Calle abajo, calle abajo por uno de esos barrios que los carruajes
atraviesan rumbo a Peralvillo, hay una casa pobre, sin cortinas de sol
en los balcones ni visillos de encaje en las vidrieras, deslavazada y
carcomida por las aguas llovedizas, que despintaron sus paredes blancas,
torcieron con su peso los canales, y hasta llenaron de hongos y de moho
la cornisa granujienta de las ventanas. Yo, que transito poco o nada
por aquellos barrios, fijaba la mirada con curiosidad en cada uno de los
accidentes y detalles. El carruaje en que iba caminaba poco a poco, y,
conforme avanzábamos, me iba entristeciendo gravemente.
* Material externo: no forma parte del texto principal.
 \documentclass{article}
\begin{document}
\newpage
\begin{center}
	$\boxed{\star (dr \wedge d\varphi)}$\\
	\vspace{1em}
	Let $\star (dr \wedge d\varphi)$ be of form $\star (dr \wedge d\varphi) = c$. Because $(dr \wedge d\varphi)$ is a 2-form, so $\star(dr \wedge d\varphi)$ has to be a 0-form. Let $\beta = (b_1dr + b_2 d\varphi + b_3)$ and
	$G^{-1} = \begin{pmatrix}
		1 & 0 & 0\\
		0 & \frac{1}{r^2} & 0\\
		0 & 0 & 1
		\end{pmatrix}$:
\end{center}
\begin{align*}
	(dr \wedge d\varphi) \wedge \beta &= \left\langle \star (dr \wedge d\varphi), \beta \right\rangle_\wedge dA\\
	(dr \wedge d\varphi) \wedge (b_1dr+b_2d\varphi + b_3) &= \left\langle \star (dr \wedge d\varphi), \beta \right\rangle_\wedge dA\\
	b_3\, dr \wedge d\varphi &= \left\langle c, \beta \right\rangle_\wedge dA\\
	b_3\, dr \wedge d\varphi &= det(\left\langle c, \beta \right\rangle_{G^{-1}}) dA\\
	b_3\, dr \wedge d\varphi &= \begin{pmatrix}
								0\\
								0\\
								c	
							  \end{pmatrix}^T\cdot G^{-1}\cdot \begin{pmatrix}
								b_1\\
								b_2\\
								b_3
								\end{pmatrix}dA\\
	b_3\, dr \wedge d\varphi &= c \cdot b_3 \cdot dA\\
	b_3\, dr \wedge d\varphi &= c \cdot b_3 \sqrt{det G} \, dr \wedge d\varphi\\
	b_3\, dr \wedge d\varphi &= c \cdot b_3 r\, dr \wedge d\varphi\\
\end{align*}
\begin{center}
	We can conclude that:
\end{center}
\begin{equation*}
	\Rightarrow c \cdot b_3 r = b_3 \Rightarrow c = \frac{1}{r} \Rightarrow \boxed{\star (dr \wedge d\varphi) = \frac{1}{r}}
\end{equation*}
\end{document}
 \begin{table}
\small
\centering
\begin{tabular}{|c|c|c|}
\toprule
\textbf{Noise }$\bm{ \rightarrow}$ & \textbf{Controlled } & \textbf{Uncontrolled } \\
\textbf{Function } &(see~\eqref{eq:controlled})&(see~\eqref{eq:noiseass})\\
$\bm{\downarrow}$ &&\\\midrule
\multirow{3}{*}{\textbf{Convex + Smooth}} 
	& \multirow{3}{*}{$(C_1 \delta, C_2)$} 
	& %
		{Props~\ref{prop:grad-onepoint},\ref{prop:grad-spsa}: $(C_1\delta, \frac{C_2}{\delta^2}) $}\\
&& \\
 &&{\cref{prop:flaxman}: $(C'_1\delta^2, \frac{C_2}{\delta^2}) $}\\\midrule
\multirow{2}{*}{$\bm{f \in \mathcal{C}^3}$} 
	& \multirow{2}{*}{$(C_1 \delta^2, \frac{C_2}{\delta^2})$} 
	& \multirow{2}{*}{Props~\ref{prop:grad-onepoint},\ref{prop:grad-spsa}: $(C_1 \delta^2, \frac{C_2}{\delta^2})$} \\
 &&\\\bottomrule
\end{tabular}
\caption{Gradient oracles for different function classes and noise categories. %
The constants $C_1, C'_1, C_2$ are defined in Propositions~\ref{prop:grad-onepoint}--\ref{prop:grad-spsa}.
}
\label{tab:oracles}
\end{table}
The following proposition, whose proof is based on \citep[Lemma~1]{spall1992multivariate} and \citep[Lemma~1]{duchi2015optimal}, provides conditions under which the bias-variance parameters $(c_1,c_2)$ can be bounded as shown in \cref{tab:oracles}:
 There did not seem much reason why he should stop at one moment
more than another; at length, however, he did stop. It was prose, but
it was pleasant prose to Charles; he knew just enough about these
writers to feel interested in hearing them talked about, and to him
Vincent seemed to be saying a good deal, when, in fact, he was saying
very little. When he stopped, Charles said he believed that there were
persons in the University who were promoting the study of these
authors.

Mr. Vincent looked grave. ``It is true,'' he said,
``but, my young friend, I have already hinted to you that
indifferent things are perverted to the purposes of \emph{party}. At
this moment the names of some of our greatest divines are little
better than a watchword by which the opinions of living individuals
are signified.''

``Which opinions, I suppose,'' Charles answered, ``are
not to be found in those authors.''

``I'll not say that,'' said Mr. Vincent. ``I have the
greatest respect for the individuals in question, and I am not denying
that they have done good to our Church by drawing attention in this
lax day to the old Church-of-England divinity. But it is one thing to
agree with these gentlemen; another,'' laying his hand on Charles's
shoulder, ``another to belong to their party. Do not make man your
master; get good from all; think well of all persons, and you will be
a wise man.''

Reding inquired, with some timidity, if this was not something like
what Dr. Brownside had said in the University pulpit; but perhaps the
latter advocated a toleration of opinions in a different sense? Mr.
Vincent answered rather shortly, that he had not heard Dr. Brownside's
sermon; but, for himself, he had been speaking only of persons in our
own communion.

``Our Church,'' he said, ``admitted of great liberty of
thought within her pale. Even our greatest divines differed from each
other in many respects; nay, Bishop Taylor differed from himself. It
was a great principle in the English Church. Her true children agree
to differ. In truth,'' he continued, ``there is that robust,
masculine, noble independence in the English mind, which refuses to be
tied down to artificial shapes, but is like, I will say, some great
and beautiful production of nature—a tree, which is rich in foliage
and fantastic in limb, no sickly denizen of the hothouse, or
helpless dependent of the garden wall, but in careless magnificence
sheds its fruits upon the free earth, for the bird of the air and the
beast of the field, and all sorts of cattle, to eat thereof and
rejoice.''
Siempre que
salgo rumbo a Peralvillo me parece que voy a que me entierren.
Distraído, fijé los ojos en el balcón de la casita que he pintado. Una
palma bendita se cruzaba entre los barrotes del barandal y, haciendo
oficios de cortina, trepaba por el muro y se retorcía en la varilla de
hierro una modesta enredadera cuajada de hojas verdes y de azules
campanillas. Abajo, en un tiesto de porcelana, erguía la cabecita verde,
redonda y bien peinada, el albahaca. Todo aquello respiraba pobreza,
peno pobreza limpia; todo parecía arreglado primorosamente por manos sin
guante, pero lavadas con jabón de almendra. Yo tendí la mirada al
interior, y cerca del balcón, sentada en una gran silla de ruedas, entre
dos almohadones blancos, puestos los breves pies en un pequeño
taburete, estaba una mujer, casi una niña, flaca, pálida, de cutis
transparente como las hojas delgadas de la porcelana china, de ojos
negros, profundamente negros, circuidos por las tristes violetas del
insomnio. Bastaba verla para comprenderlo: estaba tísica.